◆ **Provided data**
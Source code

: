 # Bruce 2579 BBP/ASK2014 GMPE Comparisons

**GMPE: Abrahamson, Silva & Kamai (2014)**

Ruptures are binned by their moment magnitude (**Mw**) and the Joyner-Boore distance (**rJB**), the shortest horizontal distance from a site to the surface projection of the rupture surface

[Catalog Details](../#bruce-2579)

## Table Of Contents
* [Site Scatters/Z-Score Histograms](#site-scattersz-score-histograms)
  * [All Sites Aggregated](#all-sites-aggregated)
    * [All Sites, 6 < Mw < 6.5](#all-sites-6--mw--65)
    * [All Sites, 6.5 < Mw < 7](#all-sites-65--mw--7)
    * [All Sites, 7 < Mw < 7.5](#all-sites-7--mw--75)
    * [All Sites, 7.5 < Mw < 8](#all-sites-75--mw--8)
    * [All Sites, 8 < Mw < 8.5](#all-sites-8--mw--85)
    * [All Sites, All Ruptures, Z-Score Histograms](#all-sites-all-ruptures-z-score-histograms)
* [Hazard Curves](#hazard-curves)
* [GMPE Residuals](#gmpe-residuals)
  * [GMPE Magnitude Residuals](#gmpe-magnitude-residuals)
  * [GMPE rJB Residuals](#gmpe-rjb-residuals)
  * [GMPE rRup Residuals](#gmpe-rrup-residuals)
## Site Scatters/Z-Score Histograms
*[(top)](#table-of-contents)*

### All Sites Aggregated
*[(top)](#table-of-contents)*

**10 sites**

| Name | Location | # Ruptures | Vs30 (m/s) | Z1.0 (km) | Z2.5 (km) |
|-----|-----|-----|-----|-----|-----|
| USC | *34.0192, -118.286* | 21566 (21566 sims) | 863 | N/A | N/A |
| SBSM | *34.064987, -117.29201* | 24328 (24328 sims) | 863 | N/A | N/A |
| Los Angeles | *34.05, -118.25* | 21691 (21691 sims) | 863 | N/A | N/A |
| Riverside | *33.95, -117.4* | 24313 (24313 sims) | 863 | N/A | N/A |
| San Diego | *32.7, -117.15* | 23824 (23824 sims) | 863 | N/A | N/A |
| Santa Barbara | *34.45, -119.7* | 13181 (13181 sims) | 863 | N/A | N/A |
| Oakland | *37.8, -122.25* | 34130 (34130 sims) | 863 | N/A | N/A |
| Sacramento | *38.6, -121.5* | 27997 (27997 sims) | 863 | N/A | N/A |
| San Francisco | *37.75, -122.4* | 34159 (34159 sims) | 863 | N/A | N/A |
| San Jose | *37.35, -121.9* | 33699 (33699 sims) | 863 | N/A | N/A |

◆ **Try it**
Return the line where "Mw < 8](#all-sites-75--mw--8)" appears, then every line after it to the end of the listing, all exactly as written.

◆ **Exercise response**
    * [All Sites, 7.5 < Mw < 8](#all-sites-75--mw--8)
    * [All Sites, 8 < Mw < 8.5](#all-sites-8--mw--85)
    * [All Sites, All Ruptures, Z-Score Histograms](#all-sites-all-ruptures-z-score-histograms)
* [Hazard Curves](#hazard-curves)
* [GMPE Residuals](#gmpe-residuals)
  * [GMPE Magnitude Residuals](#gmpe-magnitude-residuals)
  * [GMPE rJB Residuals](#gmpe-rjb-residuals)
  * [GMPE rRup Residuals](#gmpe-rrup-residuals)
## Site Scatters/Z-Score Histograms
*[(top)](#table-of-contents)*

### All Sites Aggregated
*[(top)](#table-of-contents)*

**10 sites**

| Name | Location | # Ruptures | Vs30 (m/s) | Z1.0 (km) | Z2.5 (km) |
|-----|-----|-----|-----|-----|-----|
| USC | *34.0192, -118.286* | 21566 (21566 sims) | 863 | N/A | N/A |
| SBSM | *34.064987, -117.29201* | 24328 (24328 sims) | 863 | N/A | N/A |
| Los Angeles | *34.05, -118.25* | 21691 (21691 sims) | 863 | N/A | N/A |
| Riverside | *33.95, -117.4* | 24313 (24313 sims) | 863 | N/A | N/A |
| San Diego | *32.7, -117.15* | 23824 (23824 sims) | 863 | N/A | N/A |
| Santa Barbara | *34.45, -119.7* | 13181 (13181 sims) | 863 | N/A | N/A |
| Oakland | *37.8, -122.25* | 34130 (34130 sims) | 863 | N/A | N/A |
| Sacramento | *38.6, -121.5* | 27997 (27997 sims) | 863 | N/A | N/A |
| San Francisco | *37.75, -122.4* | 34159 (34159 sims) | 863 | N/A | N/A |
| San Jose | *37.35, -121.9* | 33699 (33699 sims) | 863 | N/A | N/A |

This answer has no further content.